Адриан Моул возвращается! Фаны знаменитого недотепы по всему миру ликуют – Сью Таунсенд решилась-таки написать еще одну книгу "Дневников Адриана Моула".Адриану уже 34, он вполне взрослый и солидный человек, отец двух детей и владелец пентхауса в модном районе на берегу канала. Но жизнь его по-прежнему полна невыносимых мук. Новенький пентхаус не радует, поскольку в карманах Адриана зияет огромная брешь, пробитая кредитом. За дверью квартиры подкарауливает семейство лебедей с явным намерением откусить Адриану руку. А по городу рыскает кошмарное создание по имени Маргаритка с одной-единственной целью – надеть на палец Адриана обручальное кольцо.
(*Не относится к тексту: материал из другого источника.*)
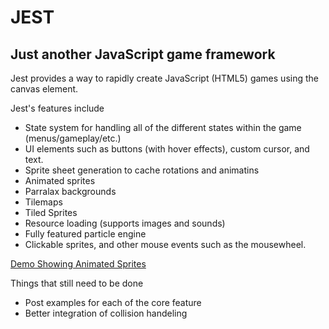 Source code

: JEST
====================

Just another JavaScript game framework
---------------------

Jest provides a way to rapidly create JavaScript (HTML5) games using the canvas element.

Jest's features include

-   State system for handling all of the different states within the game (menus/gameplay/etc.)
-   UI elements such as buttons (with hover effects), custom cursor, and text.
-   Sprite sheet generation to cache rotations and animatins
-   Animated sprites
-   Parralax backgrounds
-   Tilemaps
-   Tiled Sprites
-   Resource loading (supports images and sounds)
-   Fully featured particle engine
-   Clickable sprites, and other mouse events such as the mousewheel.

[Demo Showing Animated Sprites]

[Demo Showing Animated Sprites]:http://loktar00.github.com/jest/

Things that still need to be done

-   Post examples for each of the core feature
-   Better integration of collision handeling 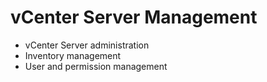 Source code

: # vCenter Server Management
- vCenter Server administration
- Inventory management
- User and permission management
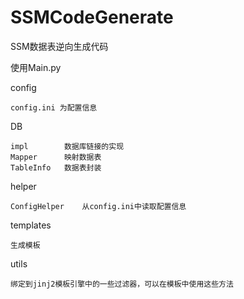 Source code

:# SSMCodeGenerate
 SSM数据表逆向生成代码

使用Main.py


config

    config.ini 为配置信息

DB

    impl        数据库链接的实现
    Mapper      映射数据表
    TableInfo   数据表封装
    
helper

    ConfigHelper    从config.ini中读取配置信息
    
templates
        
    生成模板
        
utils

    绑定到jinj2模板引擎中的一些过滤器，可以在模板中使用这些方法
    

    
        
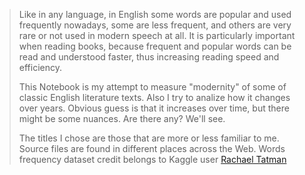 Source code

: >Like in any language, in English some words are popular and used frequently nowadays, some are less frequent, and others are very rare or not used in modern speech at all. It is particularly important when reading books, because frequent and popular words can be read and understood faster, thus increasing reading speed and efficiency.  
>  
>This Notebook is my attempt to measure "modernity" of some of classic English literature texts. Also I try to analize how it changes over years. Obvious guess is that it increases over time, but there might be some nuances. Are there any? We'll see.  
>  
>The titles I chose are those that are more or less familiar to me. Source files are found in different places across the Web. Words frequency dataset credit belongs to Kaggle user [Rachael Tatman](https://www.kaggle.com/rtatman/english-word-frequency)  
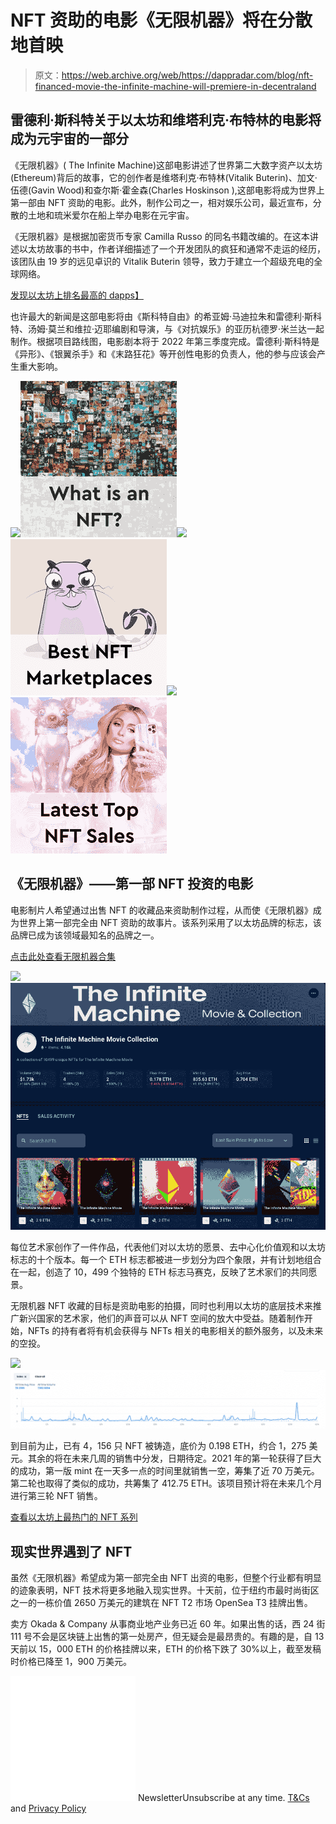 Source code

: # NFT 资助的电影《无限机器》将在分散地首映

> 原文：<https://web.archive.org/web/https://dappradar.com/blog/nft-financed-movie-the-infinite-machine-will-premiere-in-decentraland>

## 雷德利·斯科特关于以太坊和维塔利克·布特林的电影将成为元宇宙的一部分

《无限机器》( The Infinite Machine)这部电影讲述了世界第二大数字资产以太坊(Ethereum)背后的故事，它的创作者是维塔利克·布特林(Vitalik Buterin)、加文·伍德(Gavin Wood)和查尔斯·霍金森(Charles Hoskinson ),这部电影将成为世界上第一部由 NFT 资助的电影。此外，制作公司之一，相对娱乐公司，最近宣布，分散的土地和琉米爱尔在船上举办电影在元宇宙。

《无限机器》是根据加密货币专家 Camilla Russo 的同名书籍改编的。在这本讲述以太坊故事的书中，作者详细描述了一个开发团队的疯狂和通常不走运的经历，该团队由 19 岁的远见卓识的 Vitalik Buterin 领导，致力于建立一个超级充电的全球网络。

[发现以太坊上排名最高的 dapps】](https://web.archive.org/web/20220730100102/https://dappradar.com/rankings/protocol/ethereum)

也许最大的新闻是这部电影将由《斯科特自由》的希亚姆·马迪拉朱和雷德利·斯科特、汤姆·莫兰和维拉·迈耶编剧和导演，与《对抗娱乐》的亚历杭德罗·米兰达一起制作。根据项目路线图，电影剧本将于 2022 年第三季度完成。雷德利·斯科特是《异形》、《银翼杀手》和《末路狂花》等开创性电影的负责人，他的参与应该会产生重大影响。

[](https://web.archive.org/web/20220730100102/https://dappradar.com/blog/what-are-non-fungible-tokens-nfts)[![](img/87befc4a1e42119d30e207f259589417.png)<picture>![](img/5c649d3ae1256400661416c5cfc6ec15.png)</picture>](https://web.archive.org/web/20220730100102/https://dappradar.com/blog/what-are-non-fungible-tokens-nfts)[](https://web.archive.org/web/20220730100102/https://dappradar.com/nft/marketplaces)[![](img/87befc4a1e42119d30e207f259589417.png)<picture>![](img/497e8c7f947b32b0f18f3975e85afe48.png)</picture>](https://web.archive.org/web/20220730100102/https://dappradar.com/nft/marketplaces)[](https://web.archive.org/web/20220730100102/https://dappradar.com/nft/sales)[![](img/87befc4a1e42119d30e207f259589417.png)<picture>![](img/890358c4f724a6e4425c3088c983e881.png)</picture>](https://web.archive.org/web/20220730100102/https://dappradar.com/nft/sales)

## 《无限机器》——第一部 NFT 投资的电影

电影制片人希望通过出售 NFT 的收藏品来资助制作过程，从而使《无限机器》成为世界上第一部完全由 NFT 资助的故事片。该系列采用了以太坊品牌的标志，该品牌已成为该领域最知名的品牌之一。

[点击此处查看无限机器合集](https://web.archive.org/web/20220730100102/https://dappradar.com/hub/nft-explorer/collection/the-infinite-machine-collection)

![](img/1f59d45f03aab8586f59a4a67e0b0c21.png)![The Infinite Machine](img/bc7c8c35855be41e43b368ba900844ec.png)

每位艺术家创作了一件作品，代表他们对以太坊的愿景、去中心化价值观和以太坊标志的十个版本。每一个 ETH 标志都被进一步划分为四个象限，并有计划地组合在一起，创造了 10，499 个独特的 ETH 标志马赛克，反映了艺术家们的共同愿景。

无限机器 NFT 收藏的目标是资助电影的拍摄，同时也利用以太坊的底层技术来推广新兴国家的艺术家，他们的声音可以从 NFT 空间的放大中受益。随着制作开始，NFTs 的持有者将有机会获得与 NFTs 相关的电影相关的额外服务，以及未来的空投。

![](img/c39cddf292d633d744df8b0c16bc97b8.png)![](img/c4781a0283319dd2166e940b53e909e9.png)

到目前为止，已有 4，156 只 NFT 被铸造，底价为 0.198 ETH，约合 1，275 美元。其余的将在未来几周的销售中分发，日期待定。2021 年的第一轮获得了巨大的成功，第一版 mint 在一天多一点的时间里就销售一空，筹集了近 70 万美元。第二轮也取得了类似的成功，共筹集了 412.75 ETH。该项目预计将在未来几个月进行第三轮 NFT 销售。

[查看以太坊上最热门的 NFT 系列](https://web.archive.org/web/20220730100102/https://dappradar.com/nft/protocol/ethereum)

## 现实世界遇到了 NFT

虽然《无限机器》希望成为第一部完全由 NFT 出资的电影，但整个行业都有明显的迹象表明，NFT 技术将更多地融入现实世界。十天前，位于纽约市最时尚街区之一的一栋价值 2650 万美元的建筑在 NFT T2 市场 OpenSea T3 挂牌出售。

卖方 Okada & Company 从事商业地产业务已近 60 年。如果出售的话，西 24 街 111 号不会是区块链上出售的第一处房产，但无疑会是最昂贵的。有趣的是，自 13 天前以 15，000 ETH 的价格挂牌以来，ETH 的价格下跌了 30%以上，截至发稿时价格已降至 1，900 万美元。

![](img/6d5a4a2d609c56e1a5771717e54ba759.png) NewsletterUnsubscribe at any time. [T&Cs](https://web.archive.org/web/20220730100102/https://dappradar.com/terms) and [Privacy Policy](https://web.archive.org/web/20220730100102/https://dappradar.com/privacy-policy) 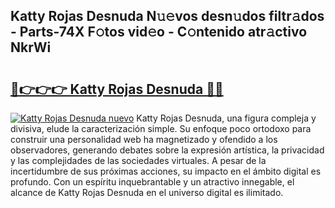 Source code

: ## Katty Rojas Desnuda N𝚞𝚎vos desn𝚞dos filtr𝚊dos - Parts-74X F𝚘tos vid𝚎o - C𝚘ntenido atr𝚊ctivo NkrWi

# <h2><a href="http://mb8vpg.tromn.icu/?c=Katty+Rojas+Desnuda">🔗👉👉👉 Katty Rojas Desnuda 🔗🔗</a></h2>

[![Katty Rojas Desnuda nuevo](https://i.imgur.com/pEAQMta.gif)](http://mb8vpg.tromn.icu/?c=Katty+Rojas+Desnuda)
Katty Rojas Desnuda, una figura compleja y divisiva, elude la caracterización simple. Su enfoque poco ortodoxo para construir una personalidad web ha magnetizado y ofendido a los observadores, generando debates sobre la expresión artística, la privacidad y las complejidades de las sociedades virtuales. A pesar de la incertidumbre de sus próximas acciones, su impacto en el ámbito digital es profundo. Con un espíritu inquebrantable y un atractivo innegable, el alcance de Katty Rojas Desnuda en el universo digital es ilimitado.
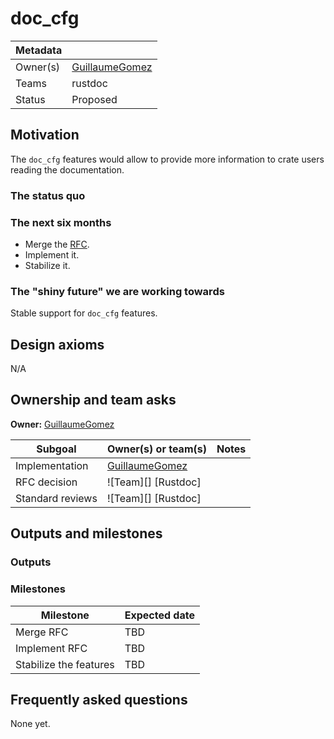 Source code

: # doc_cfg

| Metadata |                  |
| -------- | ---------------- |
| Owner(s) | [GuillaumeGomez] |
| Teams    | rustdoc          |
| Status   | Proposed         |

[GuillaumeGomez]: https://github.com/GuillaumeGomez

## Motivation

The `doc_cfg` features would allow to provide more information to crate users reading the documentation.

### The status quo

### The next six months

* Merge the [RFC](https://github.com/rust-lang/rfcs/pull/3631).
* Implement it.
* Stabilize it.

### The "shiny future" we are working towards

Stable support for `doc_cfg` features.

## Design axioms

N/A

## Ownership and team asks

**Owner:** [GuillaumeGomez]


| Subgoal          | Owner(s) or team(s) | Notes |
| ---------------- | ------------------- | ----- |
| Implementation   | [GuillaumeGomez]    |       |
| RFC decision     | ![Team][] [Rustdoc] |       |
| Standard reviews | ![Team][] [Rustdoc] |       |

## Outputs and milestones

### Outputs

### Milestones

| Milestone              | Expected date |
| ---------------------- | ------------- |
| Merge RFC              | TBD           |
| Implement RFC          | TBD           |
| Stabilize the features | TBD           |

## Frequently asked questions

None yet.
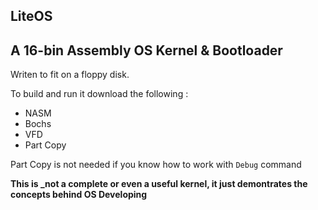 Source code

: ## LiteOS

## A 16-bin Assembly OS Kernel & Bootloader

Writen to fit on a floppy disk.


To build and run it download the following :
- NASM
- Bochs
- VFD
- Part Copy

Part Copy is not needed if you know how to work with `Debug` command

**This is _not a complete or even a useful kernel, it just demontrates the concepts behind OS Developing**
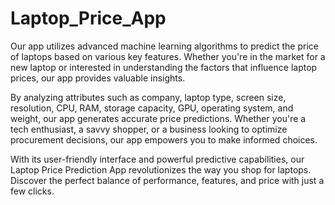 # Laptop_Price_App
Our app utilizes advanced machine learning algorithms to predict the price of laptops based on various key features. Whether you're in the market for a new laptop or interested in understanding the factors that influence laptop prices, our app provides valuable insights.

By analyzing attributes such as company, laptop type, screen size, resolution, CPU, RAM, storage capacity, GPU, operating system, and weight, our app generates accurate price predictions. Whether you're a tech enthusiast, a savvy shopper, or a business looking to optimize procurement decisions, our app empowers you to make informed choices.

With its user-friendly interface and powerful predictive capabilities, our Laptop Price Prediction App revolutionizes the way you shop for laptops. Discover the perfect balance of performance, features, and price with just a few clicks.
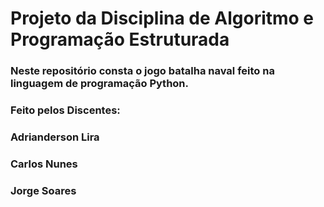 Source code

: # Projeto da Disciplina de Algoritmo e Programação Estruturada

### Neste repositório consta o jogo batalha naval feito na linguagem de programação Python.
### Feito pelos Discentes:    
### Adrianderson Lira 
### Carlos Nunes
### Jorge Soares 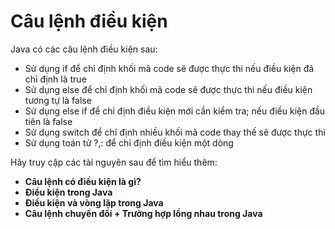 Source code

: # Câu lệnh điều kiện
Java có các câu lệnh điều kiện sau:
- Sử dụng if để chỉ định khối mã code sẽ được thực thi nếu điều kiện đã chỉ định là true
- Sử dụng else để chỉ định khối mã code sẽ được thực thi nếu điều kiện tương tự là false
- Sử dụng else if để chỉ định điều kiện mới cần kiểm tra; nếu điều kiện đầu tiên là false
- Sử dụng switch để chỉ định nhiều khối mã code thay thế sẽ được thực thi
- Sử dụng toán tử ?,: để chỉ định điều kiện một dòng

Hãy truy cập các tài nguyên sau để tìm hiểu thêm:
- **Câu lệnh có điều kiện là gì?**
- **Điều kiện trong Java**
- **Điều kiện và vòng lặp trong Java**
- **Câu lệnh chuyển đổi + Trường hợp lồng nhau trong Java** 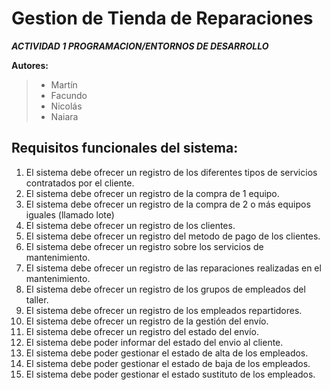 # Gestion de Tienda de Reparaciones
__*ACTIVIDAD 1 PROGRAMACION/ENTORNOS DE DESARROLLO*__

__Autores:__ <br />
> * Martín <br />							
> * Facundo	<br />							
> * Nicolás	<br />							
> * Naiara <br />		
  
## Requisitos funcionales del sistema:	<br />

1.	El sistema debe ofrecer un registro de los diferentes tipos de servicios contratados por el cliente. <br />								
2.	El sistema debe ofrecer un registro de la compra de 1 equipo. <br />								
3.	El sistema debe ofrecer un registro de la compra de 2 o más equipos iguales (llamado lote) <br />								
4. 	El sistema debe ofrecer un registro de los clientes. <br />								
5.	El sistema debe ofrecer un registro del metodo de pago de los clientes. <br />								
6. 	El sistema debe ofrecer un registro sobre los servicios de mantenimiento. <br />								
7.	El sistema debe ofrecer un registro de las reparaciones realizadas en el mantenimiento. <br />								
8. 	El sistema debe ofrecer un registro de los grupos de empleados del taller. <br />								
9.	El sistema debe ofrecer un registro de los empleados repartidores. <br />								
10.	El sistema debe ofrecer un registro de la gestión del envío. <br />								
11.	El sistema debe ofrecer un registro del estado del envío. <br />								
12.	El sistema debe poder informar del estado del envio al cliente. <br />								
13.	El sistema debe poder gestionar el estado de alta de los empleados. <br />								
14.	El sistema debe poder gestionar el estado de baja de los empleados. <br />								
15.	El sistema debe poder gestionar el estado sustituto de los empleados. <br />								
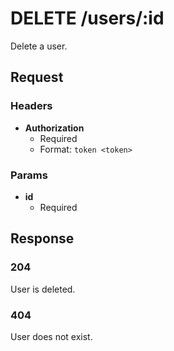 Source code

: # DELETE /users/:id

Delete a user.

## Request

### Headers

- **Authorization**
  + Required
  + Format: `token <token>`

### Params

- **id**
  + Required

## Response

### 204

User is deleted.

### 404 

User does not exist.
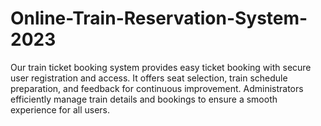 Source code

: # Online-Train-Reservation-System-2023
Our train ticket booking system provides easy ticket booking with secure user registration and access. It offers seat selection, train schedule preparation, and feedback for continuous improvement. Administrators efficiently manage train details and bookings to ensure a smooth experience for all users.
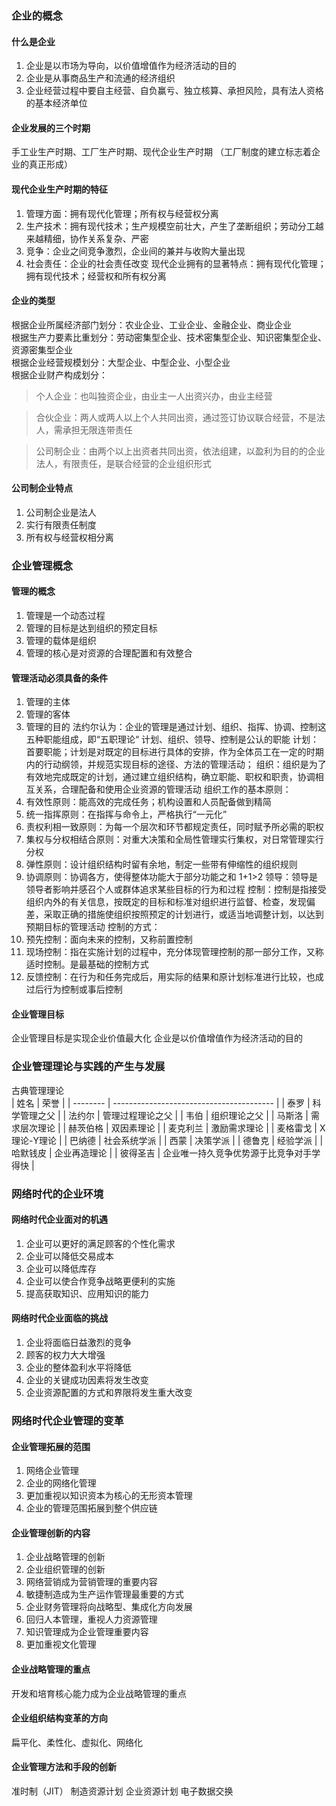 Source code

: ### 企业的概念
#### 什么是企业
1. 企业是以市场为导向，以价值增值作为经济活动的目的
2. 企业是从事商品生产和流通的经济组织
3. 企业经营过程中要自主经营、自负赢亏、独立核算、承担风险，具有法人资格的基本经济单位
#### 企业发展的三个时期
手工业生产时期、工厂生产时期、现代企业生产时期 （工厂制度的建立标志着企业的真正形成）
#### 现代企业生产时期的特征
1. 管理方面：拥有现代化管理；所有权与经营权分离
2. 生产技术：拥有现代技术；生产规模空前壮大，产生了垄断组织；劳动分工越来越精细，协作关系复杂、严密
3. 竞争：企业之间竞争激烈，企业间的兼并与收购大量出现
4. 社会责任：企业的社会责任改变
现代企业拥有的显著特点：拥有现代化管理；拥有现代技术；经营权和所有权分离
#### 企业的类型
根据企业所属经济部门划分：农业企业、工业企业、金融企业、商业企业  
根据生产力要素比重划分：劳动密集型企业、技术密集型企业、知识密集型企业、资源密集型企业  
根据企业经营规模划分：大型企业、中型企业、小型企业  
根据企业财产构成划分：  
>个人企业：也叫独资企业，由业主一人出资兴办，由业主经营  

>合伙企业：两人或两人以上个人共同出资，通过签订协议联合经营，不是法人，需承担无限连带责任  

>公司制企业：由两个以上出资者共同出资，依法组建，以盈利为目的的企业法人，有限责任，是联合经营的企业组织形式
#### 公司制企业特点
1. 公司制企业是法人
2. 实行有限责任制度
3. 所有权与经营权相分离

### 企业管理概念
#### 管理的概念
1. 管理是一个动态过程
2. 管理的目标是达到组织的预定目标
3. 管理的载体是组织
4. 管理的核心是对资源的合理配置和有效整合
#### 管理活动必须具备的条件
1. 管理的主体
2. 管理的客体
3. 管理的目的
法约尔认为：企业的管理是通过计划、组织、指挥、协调、控制这五种职能组成，即“五职理论“
计划、组织、领导、控制是公认的职能
计划：首要职能；计划是对既定的目标进行具体的安排，作为全体员工在一定的时期内的行动纲领，并规范实现目标的途径、方法的管理活动；
组织：组织是为了有效地完成既定的计划，通过建立组织结构，确立职能、职权和职责，协调相互关系，合理配备和使用企业资源的管理活动
组织工作的基本原则：
1. 有效性原则：能高效的完成任务；机构设置和人员配备做到精简
2. 统一指挥原则：在指挥与命令上，严格执行“一元化”
3. 责权利相一致原则：为每一个层次和环节都规定责任，同时赋予所必需的职权
4. 集权与分权相结合原则：对重大决策和全局性管理实行集权，对日常管理实行分权
5. 弹性原则：设计组织结构时留有余地，制定一些带有伸缩性的组织规则
6. 协调原则：协调各方，使得整体功能大于部分功能之和 1+1>2
领导：领导是领导者影响并感召个人或群体追求某些目标的行为和过程
控制：控制是指接受组织内外的有关信息，按既定的目标和标准对组织进行监督、检查，发现偏差，采取正确的措施使组织按照预定的计划进行，或适当地调整计划，以达到预期目标的管理活动
控制的方式：
1. 预先控制：面向未来的控制，又称前置控制
2. 现场控制：指在实施计划的过程中，充分体现管理控制的那一部分工作，又称适时控制。是最基础的控制方式
3. 反馈控制：在行为和任务完成后，用实际的结果和原计划标准进行比较，也成过后行为控制或事后控制
#### 企业管理目标
企业管理目标是实现企业价值最大化
企业是以价值增值作为经济活动的目的
### 企业管理理论与实践的产生与发展
古典管理理论  
| 姓名     | 荣誉                                     |
| -------- | ---------------------------------------- |
| 泰罗     | 科学管理之父                             |
| 法约尔   | 管理过程理论之父                         |
| 韦伯     | 组织理论之父                             |
| 马斯洛   | 需求层次理论                             |
| 赫茨伯格 | 双因素理论                               |
| 麦克利兰 | 激励需求理论                             |
| 麦格雷戈 | X理论-Y理论                              |
| 巴纳德   | 社会系统学派                             |
| 西蒙     | 决策学派                                 |
| 德鲁克   | 经验学派                                 |
| 哈默钱皮 | 企业再造理论                             |
| 彼得圣吉 | 企业唯一持久竞争优势源于比竞争对手学得快 |

### 网络时代的企业环境
#### 网络时代企业面对的机遇
1. 企业可以更好的满足顾客的个性化需求
2. 企业可以降低交易成本
3. 企业可以降低库存
4. 企业可以使合作竞争战略更便利的实施
5. 提高获取知识、应用知识的能力
#### 网络时代企业面临的挑战
1. 企业将面临日益激烈的竞争
2. 顾客的权力大大增强
3. 企业的整体盈利水平将降低
4. 企业的关键成功因素将发生改变
5. 企业资源配置的方式和界限将发生重大改变
### 网络时代企业管理的变革
#### 企业管理拓展的范围
1. 网络企业管理
2. 企业的网络化管理
3. 更加重视以知识资本为核心的无形资本管理
4. 企业的管理范围拓展到整个供应链
#### 企业管理创新的内容
1. 企业战略管理的创新
2. 企业组织管理的创新
3. 网络营销成为营销管理的重要内容
4. 敏捷制造成为生产运作管理最重要的方式
5. 企业财务管理将向战略型、集成化方向发展
6. 回归人本管理，重视人力资源管理
7. 知识管理成为企业管理重要内容
8. 更加重视文化管理
#### 企业战略管理的重点
开发和培育核心能力成为企业战略管理的重点
#### 企业组织结构变革的方向
扁平化、柔性化、虚拟化、网络化
#### 企业管理方法和手段的创新
准时制（JIT）
制造资源计划
企业资源计划
电子数据交换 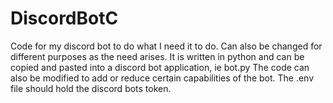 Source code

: # DiscordBotC
Code for my discord bot to do what I need it to do. Can also be changed for different purposes as the need arises.
It is written in python and can be copied and pasted into a discord bot application, ie bot.py
The code can also be modified to add or reduce certain capabilities of the bot.
The .env file should hold the discord bots token.
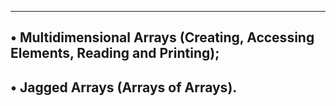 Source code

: -------------------------------------------------------------------------------------
• Multidimensional Arrays (Creating, Accessing Elements, Reading and Printing);
-------------------------------------------------------------------------------------
• Jagged Arrays (Arrays of Arrays).
-------------------------------------------------------
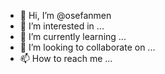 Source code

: - 👋 Hi, I’m @osefanmen
- 👀 I’m interested in ...
- 🌱 I’m currently learning ...
- 💞️ I’m looking to collaborate on ...
- 📫 How to reach me ...

<!---
osefanmen/osefanmen is a ✨ special ✨ repository because its `README.md` (this file) appears on your GitHub profile.
You can click the Preview link to take a look at your changes.
--->
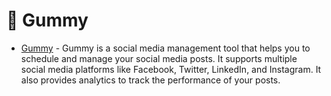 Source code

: # 🧸 Gummy
- [Gummy](https://gummy.io/) - Gummy is a social media management tool that helps you to schedule and manage your social media posts. It supports multiple social media platforms like Facebook, Twitter, LinkedIn, and Instagram. It also provides analytics to track the performance of your posts.

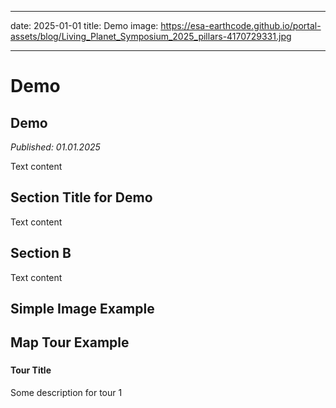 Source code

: 
---
date: 2025-01-01
title: Demo
image: https://esa-earthcode.github.io/portal-assets/blog/Living_Planet_Symposium_2025_pillars-4170729331.jpg

---

# Demo <!--{ as="img" mode="hero" src="https://esa-earthcode.github.io/portal-assets/blog/Living_Planet_Symposium_2025_pillars-4170729331.jpg" }-->

## Demo
*Published: 01.01.2025*

Text content

## Section Title for Demo
Text content

## Section B
Text content
        
## Simple Image Example <!--{as="img" data-fallback-src="https://raw.githubusercontent.com/silvester-pari/portal/silvester-pari/demo-session/assets/silvester-pari/155966952-1743065183737.jpeg" src="https://raw.githubusercontent.com/ESA-EarthCODE/portal/b4c40eab159e5de74971ac5645faf33e73847c66/assets/155966952-1743065183737.jpeg" style="width: 100%; height: 600px;"}-->

## Map Tour Example <!--{ as="eox-map" mode="tour" }-->

### <!--{ layers='[{"type":"Tile","properties":{"id":"osm"},"source":{"type":"OSM"}}]' center=[15,48] zoom="5" animationOptions="{duration:500}" }-->
#### Tour Title
Some description for tour 1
Не радует Адриана и общественная жизнь. Его кумир Тони Блэр на пару с приятелем Бушем развязал войну в Ираке, а Адриан так хотел понежиться на ласковом ближневосточном солнышке. Адриан и в новой книге – все тот же романтик, тоскующий по лучшему, совершенному миру, а Сью Таунсенд остается самым душевным и ироничным писателем в современной английской литературе. Можно с абсолютной уверенностью говорить, что Адриан Моул – самый успешный комический герой последней четверти века, и что самое поразительное – свой пьедестал он не собирается никому уступать.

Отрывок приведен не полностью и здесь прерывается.